Lovely Penny Lee was the first model to try out our gold and red sari. I like the elegant way sari's drape, but it was quite a voyage of discovery to figure out how to sex them up a bit. Bare breasted certainly helps, as does a matching red hemp rope web. And at least for once the bare feet are totally in keeping with the cultural inspiration (I do love a Bollywood barefoot babe).

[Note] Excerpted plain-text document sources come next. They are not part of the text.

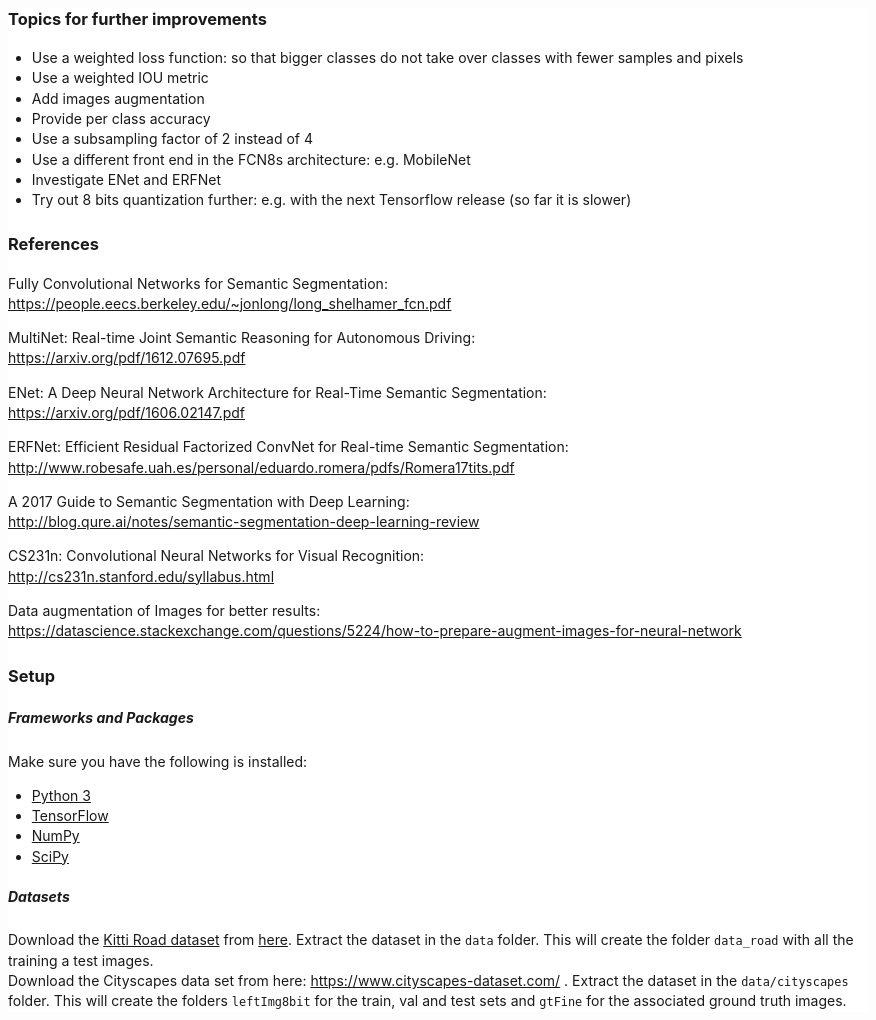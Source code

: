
 ```
```

### Topics for further improvements

- Use a weighted loss function: so that bigger classes do not take over classes with fewer samples and pixels 
- Use a weighted IOU metric
- Add images augmentation
- Provide per class accuracy
- Use a subsampling factor of 2 instead of 4
- Use a different front end in the FCN8s architecture: e.g. MobileNet
- Investigate ENet and ERFNet
- Try out 8 bits quantization further: e.g. with the next Tensorflow release (so far it is slower)

### References

Fully Convolutional Networks for Semantic Segmentation:  
https://people.eecs.berkeley.edu/~jonlong/long_shelhamer_fcn.pdf  

MultiNet: Real-time Joint Semantic Reasoning for Autonomous Driving:  
https://arxiv.org/pdf/1612.07695.pdf

ENet: A Deep Neural Network Architecture for Real-Time Semantic Segmentation:  
https://arxiv.org/pdf/1606.02147.pdf  

ERFNet: Efficient Residual Factorized ConvNet for Real-time Semantic Segmentation:  
http://www.robesafe.uah.es/personal/eduardo.romera/pdfs/Romera17tits.pdf  

A 2017 Guide to Semantic Segmentation with Deep Learning:  
http://blog.qure.ai/notes/semantic-segmentation-deep-learning-review  
  
CS231n: Convolutional Neural Networks for Visual Recognition:    
http://cs231n.stanford.edu/syllabus.html  

Data augmentation of Images for better results:    
https://datascience.stackexchange.com/questions/5224/how-to-prepare-augment-images-for-neural-network  



### Setup
##### Frameworks and Packages
Make sure you have the following is installed:
 - [Python 3](https://www.python.org/)
 - [TensorFlow](https://www.tensorflow.org/)
 - [NumPy](http://www.numpy.org/)
 - [SciPy](https://www.scipy.org/)
##### Datasets
Download the [Kitti Road dataset](http://www.cvlibs.net/datasets/kitti/eval_road.php) from [here](http://www.cvlibs.net/download.php?file=data_road.zip).  Extract the dataset in the `data` folder.  This will create the folder `data_road` with all the training a test images.  
Download the Cityscapes data set from here: https://www.cityscapes-dataset.com/ . Extract the dataset in the `data/cityscapes` folder. This will create the folders `leftImg8bit` for the train, val and test sets and `gtFine` for the associated ground truth images.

Since we were doing a possibly-too-out-there-to-be-commercial bondage experiment, I decided to try two lighting schemes as well as two cameras. The files with _reh_ in the name were shot on the Hasselblad, with traditional flash lighting (Dr. Octobox as the key to camera left and a strip softbox to fill from camera right if I recall correctly). The shots with DSC in the file name were taken on the Sony A7RII and lit with a combination of ambient light (the blue daylight behind) and an LED continuous ring-light, nominally also set to daylight. I tried to match the colour up a bit in Aperture in post-production, using the Hasselblad colours as a guideline, but stopped short of doing massive secondary colour corrections (which the shots could possibly have done with). The Sony colours aren't bad, but the ring LED is quite yellow compared with the daylight, and has a green spike (common for LED) which I have mostly dialled out but which left the background going quite purple as the LED light fell off. Its also lacking the far red end of the spectrum- noticeable mainly in the relative lack of richness in the red rope, ball-gag and red detailing on the sari.
The ring-light look is however stylish and quite "intense" feeling by comparison, automatically producing a more dramatic look with fall off to dark at the edge of the frame, stark but flattering light on skin, and hints of the classic ring light halo edge effect. I think the Hasselblad shots look more like a page from a fashion or glamour magazine, the ring light shots more like a still from a low-budget gritty thriller. Both very useful tools to have in one's photographic style toolkit for creating the right mood and impact. The main thing I learned though is not to mix the LED ringlight with other lighting sources (at least not without a colour meter or stopping to properly tune and filter colours looking at test shots on a decent Mac screen rather than back of the camera).